By Jessica Miles

A brand is a fundamental part of a business. It shapes identity, builds trust and recognition among consumers, and is the driving force behind customer loyalty. As consumers increasingly aim to choose brands that align with their personal values, it’s more imperative than ever for marketers to protect their brand image and reputation to ensure it reflects the personal values their consumers hold. Because of this growing discernment among consumers, it’s no surprise that brand safety and suitability are at the forefront of marketers’ minds.

Balancing risk mitigation while also scaling a brand that drives results is a significant challenge as marketers double down on brand safety and suitability to maximise the impact of their digital campaigns.

Here’s the good news for marketers who want to attain both these objectives — you do have the ability to both mitigate brand risk and drive return on ad spend (ROAS). By pairing brand safety and suitability parameters with contextual adjacencies that are appropriate and relevant to consumers, marketers can meet both needs simultaneously.

  • Scaling with safety and suitability

Executing a successful brand safety and suitability strategy can require a different approach across digital channels and environments. In fact, brand risk is among the top challenges media experts identified across social media, CTV, and open web.

Percentage of media experts who agree that brand risk is a challenge for the channel/ environment:

Minimising risk is a top priority, and marketers are taking a more proactive approach to ensure brand safety and suitability of their ad placements across digital environments. In the early days of brand safety, digital marketers relied heavily on keyword blocking to protect their brands because it was the only option. Safety and suitability solutions have evolved greatly since then, and there are now more advanced solutions available to accurately protect your brand without sacrificing scale.

Keywords are too blunt to accurately block unsafe and unsuitable content for brands. Also, keyword blocking poses significant challenges that can prevent marketers from meeting key marketing objectives such as protecting the brand, improving ROAS, increasing efficiencies, and reaching diverse audiences. 

To overcome these challenges, marketers need to adopt a contextual approach that analyses the entire page to understand if the content is safe and suitable for a brand on a holistic level. Marketers can look at context through a consumer lens as an effective suitability strategy that mitigates brand risk while also addressing the challenge of scale.

  • Contextual (NLP and Sentiment)

Contextual strategies improve consumer perception and minimise brand risk while opening up opportunities to advertise on a broader set of content. Understanding how to account for context, especially from a consumer perspective, can ensure a holistic safety and suitability approach for marketers. Consumers build their perceptions about brands in conjunction with the content and environment where advertising appears, and prefer that ads appear near relevant and positive or neutral content.

With the use of semantic technology and natural language processing (NLP), Integral Ad Science (IAS) has built brand safety and suitability products that account for various contextual signals, processing data to provide human-like machine comprehension of content — including sentiment. Boasting a large number of off-the-shelf vertical and topical segments and brand-specific segments for content avoidance as well as for targeting across both direct and programmatic buys, IAS’s technology can access the true meaning of content by understanding the specific emotions intended by the creator or author of a page.
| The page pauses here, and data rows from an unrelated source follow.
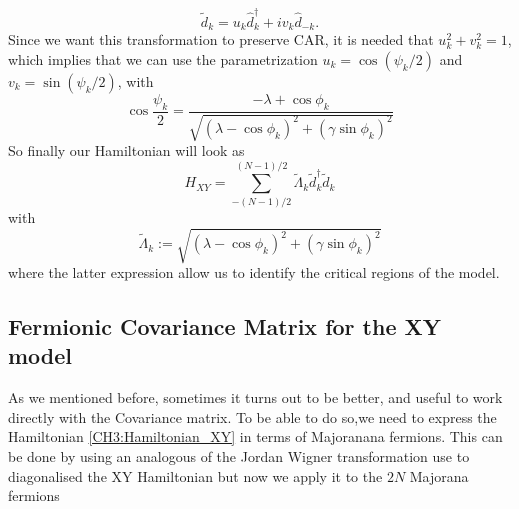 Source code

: \begin{equation}
\tilde{d}_{k}=u_{k} \hat{d}_{k}^{\dagger}+i v_{k} \hat{d}_{-k}.
\end{equation}
Since we want this transformation to preserve CAR, it is needed that $u_k^2 + v_k^2 = 1$, which implies that we can use the parametrization $u_{k}=\cos \left(\psi_{k} / 2\right)$ and $v_{k}=\sin \left(\psi_{k} / 2\right)$, with
\begin{equation}
\cos \frac{\psi_{k}}{2}=\frac{-\lambda+\cos \phi_{k}}{\sqrt{\left(\lambda-\cos \phi_{k}\right)^{2}+\left(\gamma \sin \phi_{k}\right)^{2}}}
\end{equation}
So finally our Hamiltonian will look as
\begin{equation}
H_{X Y}=\sum_{-(N-1) / 2}^{(N-1) / 2} \tilde{\Lambda}_{k} \tilde{d}_{k}^{\dagger} \tilde{d}_{k}
\end{equation}
with 
\begin{equation}
\tilde{\Lambda}_{k}:=\sqrt{\left(\lambda-\cos \phi_{k}\right)^{2}+\left(\gamma \sin \phi_{k}\right)^{2}}
\label{CH3:Spectrum_XY_model}
\end{equation}
where the latter expression allow us to identify the critical regions of the model.
\subsection{Fermionic Covariance Matrix for the XY model}

As we mentioned before, sometimes it turns out to be better, and useful to work directly with the Covariance matrix. To be able to do so,we need to express the Hamiltonian \eqref{CH3:Hamiltonian_XY} in terms of Majoranana fermions. This can be done by using an analogous of the Jordan Wigner transformation use to diagonalised the XY Hamiltonian but now we apply it to the $2N$ Majorana fermions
These data-backed approaches help ensure safe and suitable ad placements and arm marketers with actionable data to optimise and scale performance. With contextual targeting, marketers can unlock scale and efficiency while driving consumer favorability. 
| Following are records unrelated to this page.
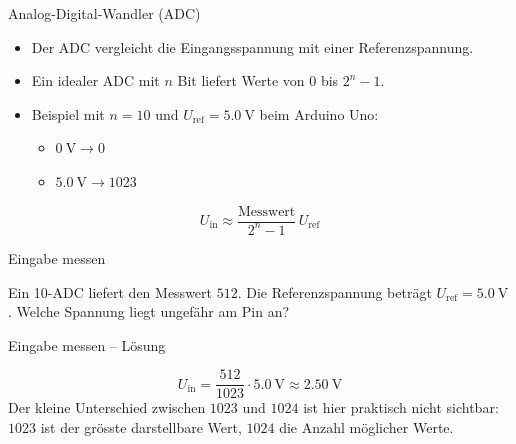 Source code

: \begin{frame}{Analog-Digital-Wandler (ADC)}
	\begin{itemize}[<+->]
		\item Der ADC vergleicht die Eingangsspannung mit einer Referenzspannung.
		\item Ein idealer ADC mit $n$ Bit liefert Werte von $0$ bis $2^n-1$.
		\item Beispiel mit $n=10$ und $U_\mathrm{ref}=\qty{5.0}{\volt}$ beim Arduino Uno:
		\begin{itemize}
			\item $\qty{0}{\volt}\rightarrow 0$
			\item $\qty{5.0}{\volt}\rightarrow 1023$
		\end{itemize}
	\end{itemize}
	\[
		U_\mathrm{in}\approx\frac{\text{Messwert}}{2^n-1}\,U_\mathrm{ref}
	\]
\end{frame}

\begin{frame}{Eingabe messen}
	\begin{myexercise}
		Ein \qty{10}{\bit}-ADC liefert den Messwert $512$. Die Referenzspannung beträgt
		$U_\mathrm{ref}=\qty{5.0}{\volt}$. Welche Spannung liegt ungefähr am Pin an?
	\end{myexercise}
\end{frame}

\begin{frame}{Eingabe messen -- Lösung}
	\begin{myanswer}
		\[
			U_\mathrm{in}=\frac{512}{1023}\cdot\qty{5.0}{\volt}
			\approx\qty{2.50}{\volt}
		\]
		Der kleine Unterschied zwischen $1023$ und $1024$ ist hier praktisch nicht sichtbar:
		$1023$ ist der grösste darstellbare Wert, $1024$ die Anzahl möglicher Werte.
	\end{myanswer}
\end{frame}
  • Contextual advertising on social media platforms and user-generated content

In a rapidly evolving media landscape and booming content growth, consumers continue to spend more on social media platforms. In order to provide advertisers with more granular, comprehensive, and accurate data, it becomes imperative to expand contextual technology to cover content beyond text, including images, video, and audio. 

Gone are the days of using metadata analysis since it only looks at textual information about the video (such as genres, rating, thematic elements etc.). Today, multimedia classification emerges as a revolutionary technology that promises to alleviate advertisers’ concerns. Multimedia classification technology refers to the use of artificial intelligence and machine learning algorithms to analyse and categorise multimedia content such as images, videos, and audio content. Multimedia classification granularly measures for brand safety and suitability and addresses concerns of running ads adjacent to unsuitable content. Particularly on social platforms, technology needs to keep up with the user-generated feed at scale. To put in simple terms, the difference between the two methodologies is like reading a rotten tomatoes review and actually seeing a movie.

Greater transparency empowers publishers to thoughtfully curate inventory packages and establish pricing strategies. Some of the key findings on multimedia technology from IAS’s recently published brand-safety white paper show it is:

  • 10X more accurate than metadata for “Obscenity and Profanity” high risk content
  • 8X more accurate than metadata for “Death Injury and Military Conflict” high risk content
  • 7X more accurate than metadata for “Arms and Ammunition” high risk content

With more actionable data provided by advanced machine learning/AI technology, marketers can invest in relevant, suitable content to scale their brand with confidence.